> _Exercise aim_:
An exact copy of every entry is the answer here, with no pictures.

Source texts of formatted documents:
****************************************

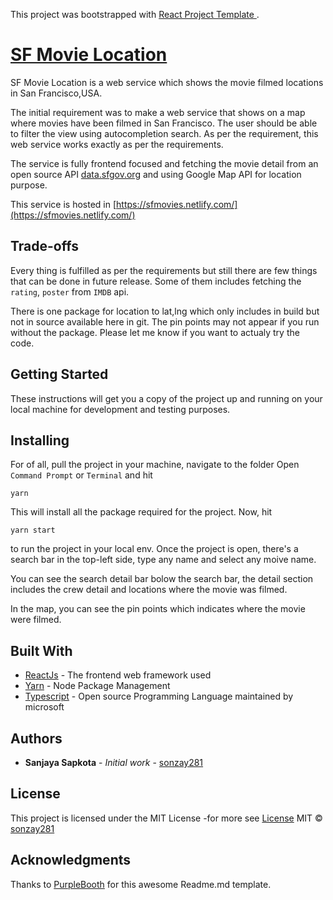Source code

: This project was bootstrapped with [React Project Template ](https://github.com/sonzay281/react-project-template-ts).

# [SF Movie Location](https://sfmovies.netlify.com/)

SF Movie Location is a web service which shows the movie filmed locations in San Francisco,USA.

The initial requirement was to make a web service that shows on a map where movies have been filmed in San Francisco. The user should be able to filter the view using autocompletion search.
As per the requirement, this web service works exactly as per the requirements.

The service is fully frontend focused and fetching the movie detail from an open source API [data.sfgov.org](https://data.sfgov.org/resource/yitu-d5am.json) and using Google Map API for location purpose.

This service is hosted in [https://sfmovies.netlify.com/](https://sfmovies.netlify.com/)

## Trade-offs

Every thing is fulfilled as per the requirements but still there are few things that can be done in future release. Some of them includes fetching the `rating`, `poster` from `IMDB` api.

There is one package for location to lat,lng which only includes in build but not in source available here in git. The pin points may not appear if you run without the package. Please let me know if you want to actualy try the code.

## Getting Started

These instructions will get you a copy of the project up and running on your local machine for development and testing purposes.

## Installing

For of all, pull the project in your machine, navigate to the folder Open `Command Prompt` or `Terminal` and hit

```
yarn
```

This will install all the package required for the project. Now, hit

```
yarn start
```

to run the project in your local env. Once the project is open, there's a search bar in the top-left side, type any name and select any moive name.

You can see the search detail bar bolow the search bar, the detail section includes the crew detail and locations where the movie was filmed.

In the map, you can see the pin points which indicates where the movie were filmed.

## Built With

- [ReactJs](https://reactjs.org/) - The frontend web framework used
- [Yarn](https://yarnpkg.com/) - Node Package Management
- [Typescript](https://www.typescriptlang.org/) - Open source Programming Language maintained by microsoft

## Authors

- **Sanjaya Sapkota** - _Initial work_ - [sonzay281](https://github.com/sonzay281)

## License

This project is licensed under the MIT License -for more see [License](https://github.com/sonzay281/sf-movie-location/blob/master/LICENSE)
MIT © [sonzay281](https://github.com/sonzay281)

## Acknowledgments

Thanks to [PurpleBooth](https://github.com/PurpleBooth) for this awesome Readme.md template.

****************************************

> _Answer area_:
Source code

: This project was bootstrapped with [React Project Template ](https://github.com/sonzay281/react-project-template-ts).

# [SF Movie Location](https://sfmovies.netlify.com/)

SF Movie Location is a web service which shows the movie filmed locations in San Francisco,USA.

The initial requirement was to make a web service that shows on a map where movies have been filmed in San Francisco. The user should be able to filter the view using autocompletion search.
As per the requirement, this web service works exactly as per the requirements.

The service is fully frontend focused and fetching the movie detail from an open source API [data.sfgov.org](https://data.sfgov.org/resource/yitu-d5am.json) and using Google Map API for location purpose.

This service is hosted in [https://sfmovies.netlify.com/](https://sfmovies.netlify.com/)

## Trade-offs

Every thing is fulfilled as per the requirements but still there are few things that can be done in future release. Some of them includes fetching the `rating`, `poster` from `IMDB` api.

There is one package for location to lat,lng which only includes in build but not in source available here in git. The pin points may not appear if you run without the package. Please let me know if you want to actualy try the code.

## Getting Started

These instructions will get you a copy of the project up and running on your local machine for development and testing purposes.

## Installing

For of all, pull the project in your machine, navigate to the folder Open `Command Prompt` or `Terminal` and hit

```
yarn
```

This will install all the package required for the project. Now, hit

```
yarn start
```

to run the project in your local env. Once the project is open, there's a search bar in the top-left side, type any name and select any moive name.

You can see the search detail bar bolow the search bar, the detail section includes the crew detail and locations where the movie was filmed.

In the map, you can see the pin points which indicates where the movie were filmed.

## Built With

- [ReactJs](https://reactjs.org/) - The frontend web framework used
- [Yarn](https://yarnpkg.com/) - Node Package Management
- [Typescript](https://www.typescriptlang.org/) - Open source Programming Language maintained by microsoft

## Authors

- **Sanjaya Sapkota** - _Initial work_ - [sonzay281](https://github.com/sonzay281)

## License

This project is licensed under the MIT License -for more see [License](https://github.com/sonzay281/sf-movie-location/blob/master/LICENSE)
MIT © [sonzay281](https://github.com/sonzay281)

## Acknowledgments

Thanks to [PurpleBooth](https://github.com/PurpleBooth) for this awesome Readme.md template.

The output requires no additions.